Friday, May 25, 2012

Mother Teresa does not live here

Yesterday, I felt sad. No special reason. Nothing bad happened. Nobody did anything in particular. I just felt sad. There will be days like that and I'm trying to learn to accept them. I'm still searching for things to look forward to. (Yes, I know, dangling preposition. Go ahead, shoot me, Grammar Police.) Right now, here's the list: Coffee, chocolate, tennis and working out. That's all I've got.


Look, I wouldn't be honest if I didn't say I wish things were different. My old, amazing life, as it was, is gone. I'd change it if I could. But that's not to be and so you have our full house with old people and perhaps young people who may not be happy with the current situation (that might be the real issue here) and all of us doing our best to make it all work.


I'm just a ridiculous people-pleaser who pleases nobody...or at least that's what it feels like. If people are happy, then everything feels better. But lately, nobody seems happy, least of all, me. And it's at times like these that I poke the proverbial sleeping bear. I walk around asking people if they're mad/sad/bored/itchy/unhappy. What a ridiculous waste of time. Why do I go around looking for trouble? I can't help myself.


We'd all be better off if I just minded my own business and stopped worrying about everyone else. Therein lies the problem: Everybody's business IS now my business. I'm a caretaker. How do you stop caring? And is it caring if you sometimes have the overwhelming urge to throw people off your deck? Yes, I admit it. I get angry about all of this. I'm human and very flawed. I get mad at people for situations that are NOT THEIR FAULT.

I think if Mom and Dad were in a better, younger place in their life, they'd be pissed off too. They'd MUCH rather be in their own house, their own place, with their own snacks and nobody questioning every freaking thing they do.

Me: Dad, why are you putting eye drops in the refrigerator?
Dad: Because they don't go in my eyes well and I think that will help.

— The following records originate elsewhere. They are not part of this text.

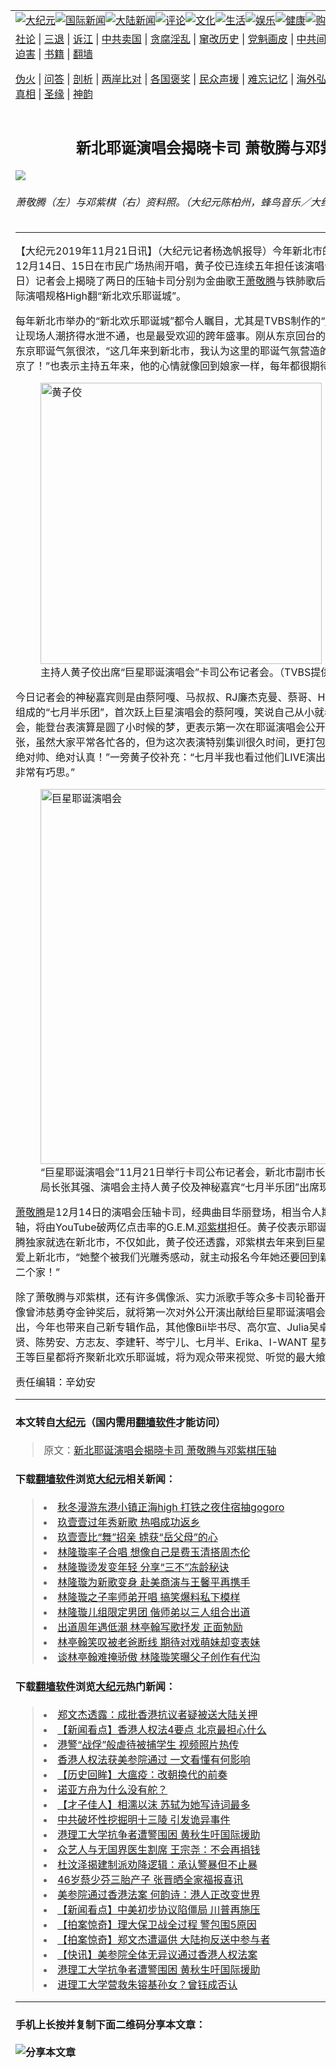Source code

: <a name="1" id="1" target="_blank"></a><span id="1"></span>
<table border="0"><tr><td colspan="2" VALIGN=TOP><a href="https://github.com/wdlxhh2447/djy/blob/master/gb/nsc413.md#1"><img src="https://gitlab.com/szzdlab/www/raw/master/t/djy/1.jpg" title="大纪元"></a><a href="https://github.com/wdlxhh2447/djy/blob/master/gb/n24hr.md#1"><img src="https://gitlab.com/szzdlab/www/raw/master/t/djy/3.jpg" title="国际新闻"></a><a href="https://github.com/wdlxhh2447/djy/blob/master/gb/nsc413.md#1"><img src="https://gitlab.com/szzdlab/www/raw/master/t/djy/4.jpg" title="大陆新闻"></a><a href="https://github.com/wdlxhh2447/djy/blob/master/gb/news392.md#1"><img src="https://gitlab.com/szzdlab/www/raw/master/t/djy/5.jpg" title="评论"></a><a href="https://github.com/wdlxhh2447/djy/blob/master/gb/news2007.md#1"><img src="https://gitlab.com/szzdlab/www/raw/master/t/djy/6.jpg" title="文化"></a><a href="https://github.com/wdlxhh2447/djy/blob/master/gb/news2008.md#1"><img src="https://gitlab.com/szzdlab/www/raw/master/t/djy/7.jpg" title="生活"></a><a href="https://github.com/wdlxhh2447/djy/blob/master/gb/ncyule.md#1"><img src="https://gitlab.com/szzdlab/www/raw/master/t/djy/8.jpg" title="娱乐"></a><a href="https://github.com/wdlxhh2447/djy/blob/master/gb/nsc1002.md#1"><img src="https://gitlab.com/szzdlab/www/raw/master/t/djy/9.jpg" title="健康"><a href="https://www.youlucky.com"><img src="https://gitlab.com/szzdlab/www/raw/master/t/djy/10.jpg" title="购物"></a><a href="https://www.supportepoch.org/donation?utm_medium=epochtimes&utm_source=referral&utm_campaign=donate_button_djyhomepage"><img src="https://gitlab.com/szzdlab/www/raw/master/t/djy/12.jpg" title="捐款"></a></td></tr>
<tr><td colspan="2" VALIGN=TOP><a target="_blank" href="https://github.com/wdlxhh2447/djy/blob/master/gb/9p.md#1">社论</a> | <a target="_blank" href="https://github.com/wdlxhh2447/djy/blob/master/gb/nf5657.md#1">三退</a> | <a target="_blank" href="https://github.com/wdlxhh2447/djy/blob/master/gb/nf6123.md#1">诉江</a> | <a target="_blank" href="https://github.com/wdlxhh2447/djy/blob/master/gb/nf1176117.md#1">中共卖国</a> | <a target="_blank" href="https://github.com/wdlxhh2447/djy/blob/master/gb/nf5773.md#1">贪腐淫乱</a> | <a target="_blank" href="https://github.com/wdlxhh2447/djy/blob/master/gb/nf1176115.md#1">窜改历史</a> | <a target="_blank" href="https://github.com/wdlxhh2447/djy/blob/master/gb/nf1176107.md#1">党魁画皮</a> | <a target="_blank" href="https://github.com/wdlxhh2447/djy/blob/master/gb/nf1320400.md#1">中共间谍</a> | <a target="_blank" href="https://github.com/wdlxhh2447/djy/blob/master/gb/nf1176114.md#1">破坏传统</a> | <a target="_blank" href="https://github.com/wdlxhh2447/djy/blob/master/gb/nf5287.md#1">恶贯满盈</a> | <a target="_blank" href="https://github.com/wdlxhh2447/djy/blob/master/gb/ncid278.md#1">人权</a> | <a target="_blank" href="https://github.com/wdlxhh2447/djy/blob/master/gb/nf1176111.md#1">迫害</a> | <a target="_blank" href="https://github.com/wdlxhh2447/djy/blob/master/gb/nf1235328.md#1">书籍</a> | <a target="_blank" href="https://github.com/wdlxhh2447/www/blob/master/README.md?zsrh#1">翻墙</a></p><p><a target="_blank" href="https://github.com/wdlxhh2447/djy/blob/master/gb/nf5562.md#1">伪火</a> | <a target="_blank" href="https://github.com/wdlxhh2447/djy/blob/master/gb/nf4378.md#1">问答</a> | <a target="_blank" href="https://github.com/wdlxhh2447/djy/blob/master/gb/nf5792.md#1">剖析</a> | <a target="_blank" href="https://github.com/wdlxhh2447/djy/blob/master/gb/nf5735.md#1">两岸比对</a> | <a target="_blank" href="https://github.com/wdlxhh2447/djy/blob/master/gb/nf6119.md#1">各国褒奖</a> | <a target="_blank" href="https://github.com/wdlxhh2447/djy/blob/master/gb/nf6120.md#1">民众声援</a> | <a target="_blank" href="https://github.com/wdlxhh2447/djy/blob/master/gb/nf1188594.md#1">难忘记忆</a> | <a target="_blank" href="https://github.com/wdlxhh2447/djy/blob/master/gb/nf3180.md#1">海外弘传</a> | <a target="_blank" href="https://github.com/wdlxhh2447/djy/blob/master/gb/nf5410.md#1">万人上访</a> | <a target="_blank" href="https://github.com/wdlxhh2447/ntdtv/blob/master/gb/prog1530_1.md#1">和平抗议</a> | <a target="_blank" href="https://github.com/wdlxhh2447/djy/blob/master/gb/nf4386.md#1">支持</a> | <a target="_blank" href="https://github.com/wdlxhh2447/djy/blob/master/gb/nf4389.md#1">真相</a> | <a target="_blank" href="https://github.com/wdlxhh2447/djy/blob/master/gb/nf5790.md#1">圣缘</a> | <a target="_blank" href="https://github.com/wdlxhh2447/djy/blob/master/gb/nf4786.md#1">神韵</a></td></tr>
<tr><td VALIGN=TOP width="626"><h2 align=center>新北耶诞演唱会揭晓卡司 萧敬腾与邓紫棋压轴</h2>
<img src="http://i.epochtimes.com/assets/uploads/2019/11/2019-11-21-001-600x400.jpg" />
<h6>萧敬腾（左）与邓紫棋（右）资料照。（大纪元陈柏州，蜂鸟音乐／大纪元合成）
</h6>
<hr>
<p>【大纪元2019年11月21日讯】（大纪元记者杨逸帆报导）今年新北市的“<a href="https://github.com/wdlxhh2447/djy/blob/master/gb/tag/%E5%B7%A8%E6%98%9F%E8%80%B6%E8%AF%9E%E6%BC%94%E5%94%B1%E4%BC%9A.md">巨星耶诞演唱会</a>”订于12月14日、15日在市民广场热闹开唱，黄子佼已连续五年担任该演唱会主持人，在今天（21日）记者会上揭晓了两日的压轴卡司分别为金曲歌王<a href="https://github.com/wdlxhh2447/djy/blob/master/gb/tag/%E8%90%A7%E6%95%AC%E8%85%BE.md">萧敬腾</a>与铁肺歌后G.E.M.<a href="https://github.com/wdlxhh2447/djy/blob/master/gb/tag/%E9%82%93%E7%B4%AB%E6%A3%8B.md">邓紫棋</a>，以顶级国际演唱规格High翻“新北欢乐耶诞城”。</p>
<p>每年新北市举办的“新北欢乐耶诞城”都令人瞩目，尤其是TVBS制作的“<a href="https://github.com/wdlxhh2447/djy/blob/master/gb/tag/%E5%B7%A8%E6%98%9F%E8%80%B6%E8%AF%9E%E6%BC%94%E5%94%B1%E4%BC%9A.md">巨星耶诞演唱会</a>”，每次都让现场人潮挤得水泄不通，也是最受欢迎的跨年盛事。刚从东京回台的黄子佼表示，以前总觉得东京耶诞气氛很浓，“这几年来到新北市，我认为这里的耶诞气氛营造的非常好，甚至已经超越东京了！”也表示主持五年来，他的心情就像回到娘家一样，每年都很期待这一刻。</p>
<figure id="attachment_11671934" style="width: 600px" class="wp-caption aligncenter"><a href="http://i.epochtimes.com/assets/uploads/2019/11/20191121-TVBS-1.jpg"><img src="http://i.epochtimes.com/assets/uploads/2019/11/20191121-TVBS-1-600x900.jpg" alt="黄子佼" width="450" b="900" class="size-large wp-image-11671934" /></a><figcaption class="wp-caption-text">主持人黄子佼出席“巨星耶诞演唱会”卡司公布记者会。（TVBS提供）</figcaption></figure>
<p>今日记者会的神秘嘉宾则是由蔡阿嘎、马叔叔、RJ廉杰克曼、蔡哥、HowHow等五位YouTuber组成的“七月半乐团”，首次跃上巨星演唱会的蔡阿嘎，笑说自己从小就看新北欢乐耶诞城的演唱会，能登台表演算是圆了小时候的梦，更表示第一次在耶诞演唱会公开表演，七月半团员都很紧张，虽然大家平常各忙各的，但为这次表演特别集训很久时间，更打包票说：“不会有搞笑桥段，绝对帅、绝对认真！”一旁黄子佼补充：“七月半我也看过他们LIVE演出，绝对不输给天团，他们非常有巧思。”</p>
<figure id="attachment_11671938" style="width: 600px" class="wp-caption aligncenter"><a href="http://i.epochtimes.com/assets/uploads/2019/11/20191121-TVBS-10.jpg"><img src="http://i.epochtimes.com/assets/uploads/2019/11/20191121-TVBS-10-600x400.jpg" alt="巨星耶诞演唱会" width="600" b="400" class="size-large wp-image-11671938" /></a><figcaption class="wp-caption-text">“巨星耶诞演唱会”11月21日举行卡司公布记者会，新北市副市长吴明机、观光旅游局局长张其强、演唱会主持人黄子佼及神秘嘉宾“七月半乐团”出席现场。（TVBS提供）</figcaption></figure>
<p><a href="https://github.com/wdlxhh2447/djy/blob/master/gb/tag/%E8%90%A7%E6%95%AC%E8%85%BE.md">萧敬腾</a>是12月14日的演唱会压轴卡司，经典曲目华丽登场，相当令人期待；而12月15日的压轴，将由YouTube破两亿点击率的G.E.M.<a href="https://github.com/wdlxhh2447/djy/blob/master/gb/tag/%E9%82%93%E7%B4%AB%E6%A3%8B.md">邓紫棋</a>担任。黄子佼表示耶诞节有很多演唱会，但萧敬腾独家就选在新北市，不仅如此，黄子佼还透露，邓紫棋去年来到巨星耶诞演唱会之后，就深深爱上新北市，“她整个被我们光雕秀感动，就主动报名今年她还要回到新北市，还说这里就像她第二个家！”</p>
<p>除了萧敬腾与邓紫棋，还有许多偶像派、实力派歌手等众多卡司轮番开唱，演唱阵容实力坚强，像曾沛慈勇夺金钟奖后，就将第一次对外公开演出献给巨星耶诞演唱会。“鼓鼓”吕思纬年年演出，今年也带来自己新专辑作品，其他像Bii毕书尽、高尔宣、Julia吴卓源、茄子蛋、小乐吴思贤、陈势安、方志友、李建轩、岑宁儿、七月半、Erika、I-WANT 星势力、?ZI、郑心慈、Leo王等巨星都将齐聚新北欢乐耶诞城，将为观众带来视觉、听觉的最大飨宴。</p>
<p>责任编辑：辛幼安</p>

<hr>

#### 本文转自<a href="http://www.epochtimes.com">大纪元</a>（国内需用<a href="https://git.io/JesJV">翻墙软件</a>才能访问）
> 原文：<a href="http://www.epochtimes.com/gb/19/11/21/n11671881.htm">新北耶诞演唱会揭晓卡司 萧敬腾与邓紫棋压轴</a>


#### 下载<a href="https://git.io/JesJV">翻墙软件</a>浏览<a href="http://www.epochtimes.com">大纪元</a>相关新闻：
> <li><a href="http://www.epochtimes.com/gb/19/10/23/n11606438.htm">秋冬漫游东港小镇正海high 打铁之夜住宿抽gogoro</a></li>
> <li><a href="http://www.epochtimes.com/gb/18/12/19/n10920417.htm">玖壹壹过年秀新歌 热唱成功返乡</a></li>
> <li><a href="http://www.epochtimes.com/gb/18/9/11/n10706920.htm">玖壹壹比“舞”招亲 掳获“岳父母”的心</a></li>
> <li><a href="http://www.epochtimes.com/gb/19/6/17/n11328419.htm">林隆璇率子合唱 想像自己是费玉清搭周杰伦</a></li>
> <li><a href="http://www.epochtimes.com/gb/19/1/8/n10960683.htm">林隆璇烫发变年轻 分享“三不”冻龄秘诀</a></li>
> <li><a href="http://www.epochtimes.com/gb/18/11/29/n10880815.htm">林隆璇为新歌变身 赴美商演与王馨平再携手</a></li>
> <li><a href="http://www.epochtimes.com/gb/18/11/22/n10868642.htm">林隆璇之子率师弟开唱 搞笑爆料私下模样</a></li>
> <li><a href="http://www.epochtimes.com/gb/18/10/29/n10815682.htm">林隆璇儿组限定男团 偕师弟以三人组合出道</a></li>
> <li><a href="http://www.epochtimes.com/gb/18/7/9/n10547840.htm">出道周年遇低潮 林亭翰写歌抒发 正面勉励</a></li>
> <li><a href="http://www.epochtimes.com/gb/18/1/22/n10078205.htm">林亭翰笑叹被老爸断线 期待对戏萌妹却变表妹</a></li>
> <li><a href="http://www.epochtimes.com/gb/17/10/15/n9734201.htm">谈林亭翰难掩骄傲 林隆璇笑曝父子创作有代沟</a></li>

#### 下载<a href="https://git.io/JesJV">翻墙软件</a>浏览<a href="http://www.epochtimes.com">大纪元</a>热门新闻：
> <li><a href="http://www.epochtimes.com/gb/19/11/20/n11669745.htm">郑文杰透露：成批香港抗议者疑被送大陆关押</a></li>
> <li><a href="http://www.epochtimes.com/gb/19/11/20/n11669474.htm">【新闻看点】香港人权法4要点 北京最担心什么</a></li>
> <li><a href="http://www.epochtimes.com/gb/19/11/20/n11669677.htm">港警“战俘”般虐待被捕学生 视频照片热传</a></li>
> <li><a href="http://www.epochtimes.com/gb/19/11/20/n11669141.htm">香港人权法获美参院通过 一文看懂有何影响</a></li>
> <li><a href="http://www.epochtimes.com/gb/19/11/17/n11661605.htm">【历史回眸】大瘟疫：改朝换代的前奏</a></li>
> <li><a href="http://www.epochtimes.com/gb/19/11/11/n11649030.htm">诺亚方舟为什么没有舵？</a></li>
> <li><a href="http://www.epochtimes.com/gb/19/11/11/n11649041.htm">【才子佳人】相濡以沫 苏轼为她写诗词最多</a></li>
> <li><a href="http://www.epochtimes.com/gb/19/11/16/n11660363.htm">中共破坏性挖掘明十三陵 引发诡异事件</a></li>
> <li><a href="http://www.epochtimes.com/gb/19/11/18/n11664142.htm">港理工大学抗争者遭警围困 黄秋生吁国际援助</a></li>
> <li><a href="http://www.epochtimes.com/gb/19/11/19/n11666670.htm">众艺人与无国界医生割席 王宗尧：不会再捐钱</a></li>
> <li><a href="http://www.epochtimes.com/gb/19/11/20/n11667615.htm">杜汶泽揭建制派劝降逻辑：承认警暴但不止暴</a></li>
> <li><a href="http://www.epochtimes.com/gb/19/11/19/n11667290.htm">46岁蔡少芬三胎产子 张晋晒全家福报喜讯</a></li>
> <li><a href="http://www.epochtimes.com/gb/19/11/20/n11669806.htm">美参院通过香港法案 何韵诗：港人正改变世界</a></li>
> <li><a href="http://www.epochtimes.com/gb/19/11/20/n11669475.htm">【新闻看点】中美初步协议陷僵局 川普再施压</a></li>
> <li><a href="http://www.epochtimes.com/gb/19/11/19/n11665291.htm">【拍案惊奇】理大保卫战全过程 警包围5原因</a></li>
> <li><a href="http://www.epochtimes.com/gb/19/11/21/n11670217.htm">【拍案惊奇】郑文杰遭逼供 大陆拘反送中参与者</a></li>
> <li><a href="http://www.epochtimes.com/gb/19/11/19/n11666560.htm">【快讯】美参院全体无异议通过香港人权法案</a></li>
> <li><a href="http://www.epochtimes.com/gb/19/11/18/n11664142.htm">港理工大学抗争者遭警围困 黄秋生吁国际援助</a></li>
> <li><a href="http://www.epochtimes.com/gb/19/11/19/n11666467.htm">进理工大学营救朱镕基孙女？曾钰成否认</a></li>
<hr>

#### 手机上长按并复制下面二维码分享本文章：<br><br><img src="http://d1p1.ip.zn2.us/v.php?action=qrcode&url=https://github.com/wdlxhh2447/djy/blob/master/gb/19/11/21/n11671881.md%231" title="分享本文章"></td><td VALIGN=TOP><a href="https://github.com/wdlxhh2447/djy/blob/master/gb/16/1/21/n4622075.md?dfh#1" target="_blank"><img src="https://gitlab.com/szzdlab/djy/raw/master/gb/300/wei-f1.jpg" title="中共的伪火骗局"  alt="中共的伪火骗局"></a><br><a href="https://github.com/wdlxhh2447/www/blob/master/README.md?dfh#9" target="_blank"><img src="https://gitlab.com/szzdlab/djy/raw/master/gb/300/yong-h.jpg" title="永恒的见证"  alt="永恒的见证"></a><br><a href="https://github.com/wdlxhh2447/djy/blob/master/gb/13/9/29/n3974789.md?dfh#1" target="_blank"><img src="https://gitlab.com/szzdlab/djy/raw/master/gb/300/shang-lnz.jpg" title="善良女子被中共投男牢"  alt="善良女子被中共投男牢"></a><br><a href="https://github.com/wdlxhh2447/djy/blob/master/gb/16/3/16/n4663449.md?dfh#1" target="_blank"><img src="https://gitlab.com/szzdlab/djy/raw/master/gb/300/huo-z3.jpg" title="警卫目击活摘器官"  alt="警卫目击活摘器官"></a><br><a href="https://github.com/wdlxhh2447/djy/blob/master/gb/16/8/7/n8177641.md?dfh#1" target="_blank"><img src="https://gitlab.com/szzdlab/djy/raw/master/gb/300/huo-z4.jpg" title="证人描述活摘恐怖"  alt="证人描述活摘恐怖"></a><br><a href="https://github.com/wdlxhh2447/djy/blob/master/gb/10/4/19/n2881569.md?dfh#1" target="_blank"><img src="https://gitlab.com/szzdlab/djy/raw/master/gb/300/huo-z1.jpg" title="揭开活摘器官黑幕"  alt="揭开活摘器官黑幕"></a><br><a href="https://github.com/wdlxhh2447/djy/blob/master/gb/10/11/7/n3077476.md?dfh#1" target="_blank"><img src="https://gitlab.com/szzdlab/djy/raw/master/gb/300/ma-ks.jpg" title="马克思的成魔之路"  alt="马克思的成魔之路"></a><br><a href="https://github.com/wdlxhh2447/djy/blob/master/gb/14/6/9/n4173977.md?dfh#1" target="_blank"><img src="https://gitlab.com/szzdlab/djy/raw/master/gb/300/chang-zs.jpg" title="藏字石 蕴天机"  alt="藏字石 蕴天机"></a><br><a href="https://github.com/wdlxhh2447/djy/blob/master/gb/18/5/10/n10381511.md?dfh#1" target="_blank"><img src="https://gitlab.com/szzdlab/djy/raw/master/gb/300/st1.jpg" title="关注3亿人三退"  alt="关注3亿人三退"></a><br><a href="https://github.com/wdlxhh2447/djy/blob/master/gb/18/3/21/n10237682.md?dfh#1" target="_blank"><img src="https://gitlab.com/szzdlab/djy/raw/master/gb/300/jie-t.jpg" title="解体中共复兴中华"  alt="解体中共复兴中华"></a><br><a href="https://github.com/wdlxhh2447/djy/blob/master/gb/9/2/9/n2422991.md?dfh#1" target="_blank"><img src="https://gitlab.com/szzdlab/djy/raw/master/gb/300/gao-zs.jpg" title="中共迫害良心律师"  alt="中共迫害良心律师"></a><br><a href="https://github.com/wdlxhh2447/djy/blob/master/gb/18/12/9/n10900044.md?dfh#1" target="_blank"><img src="https://gitlab.com/szzdlab/djy/raw/master/gb/300/sj1.jpg" title="303万人举报江泽民"  alt="303万人举报江泽民"></a><br><a href="https://github.com/wdlxhh2447/djy/blob/master/gb/18/8/28/n10672014.md?dfh#1" target="_blank"><img src="https://gitlab.com/szzdlab/djy/raw/master/gb/300/sj2.jpg" title="这些官员为何起诉江泽民"  alt="这些官员为何起诉江泽民"></a><br><a href="https://github.com/wdlxhh2447/djy/blob/master/gb/8/12/18/n2367165.md?dfh#1" target="_blank"><img src="https://gitlab.com/szzdlab/djy/raw/master/gb/300/liangan.jpg" title="海峡两岸的强烈对比"  alt="海峡两岸的强烈对比"></a><br><a href="https://github.com/wdlxhh2447/djy/blob/master/gb/15/5/5/n4427238.md?dfh#1" target="_blank"><img src="https://gitlab.com/szzdlab/djy/raw/master/gb/300/jia-ndzl.jpg" title="加拿大总理的贺信"  alt="加拿大总理的贺信"></a><br><a href="https://github.com/wdlxhh2447/djy/blob/master/gb/11/6/17/n3289382.md?dfh#1" target="_blank"><img src="https://gitlab.com/szzdlab/djy/raw/master/gb/300/xiao-wd.jpg" title="探寻真相兼听则明"  alt="探寻真相兼听则明"></a><br><a href="https://github.com/wdlxhh2447/djy/blob/master/gb/18/10/27/n10812623.md?dfh#1" target="_blank"><img src="https://gitlab.com/szzdlab/djy/raw/master/gb/300/yindu.jpg" title="印度媒体报道东方"  alt="印度媒体报道东方"></a><br><a href="https://github.com/wdlxhh2447/djy/blob/master/gb/18/6/9/n10469652.md?dfh#1" target="_blank"><img src="https://gitlab.com/szzdlab/djy/raw/master/gb/300/xie-j.jpg" title="不一样的海外校园"  alt="不一样的海外校园"></a><br><a href="https://github.com/wdlxhh2447/djy/blob/master/gb/7/4/5/n1669415.md?dfh#1" target="_blank"><img src="https://gitlab.com/szzdlab/djy/raw/master/gb/300/li-up.jpg" title="从大师到徒弟的传奇"  alt="从大师到徒弟的传奇"></a><br><a href="https://github.com/wdlxhh2447/djy/blob/master/gb/17/5/26/n9191512.md?dfh#1" target="_blank"><img src="https://gitlab.com/szzdlab/djy/raw/master/gb/300/zfl2.jpg" title="亿万人与东方一本奇书"  alt="亿万人与东方一本奇书"></a><br><a href="https://github.com/wdlxhh2447/djy/blob/master/gb/13/11/27/n4020290.md?dfh#1" target="_blank"><img src="https://gitlab.com/szzdlab/djy/raw/master/gb/300/zhen-h.jpg" title="大陆见不到的震撼场面"  alt="大陆见不到的震撼场面"></a><br><a href="https://github.com/wdlxhh2447/djy/blob/master/gb/15/7/17/n4482910.md?dfh#1" target="_blank"><img src="https://gitlab.com/szzdlab/djy/raw/master/gb/300/dalu-sk.jpg" title="人心向善 大陆当初盛况"  alt="人心向善 大陆当初盛况"></a><br><a href="https://github.com/wdlxhh2447/djy/blob/master/gb/9/10/15/n2689419.md?dfh#1" target="_blank"><img src="https://gitlab.com/szzdlab/djy/raw/master/gb/300/zfl1.jpg" title="追寻真理 这书讲什么"  alt="追寻真理 这书讲什么"></a><br><a href="https://github.com/wdlxhh2447/www/blob/master/README.md?dfh#1" target="_blank"><img src="https://gitlab.com/szzdlab/djy/raw/master/gb/300/fq1.jpg" title="下载免费翻墙软件"  alt="下载免费翻墙软件"></a><br></td></tr></table>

Cut to me burying my face in my hands.

What's difficult is not trying to fix things. They say insanity is doing the same thing over and over expecting a different result. I keep having the insane urge to do something...anything, that will make everything better...even though "better" is a relative term.

It's clear that I have no idea what I'm doing. Maybe that's best or maybe that will be my defense the next time I lose it and start screaming.


No, Mother Teresa does not live here.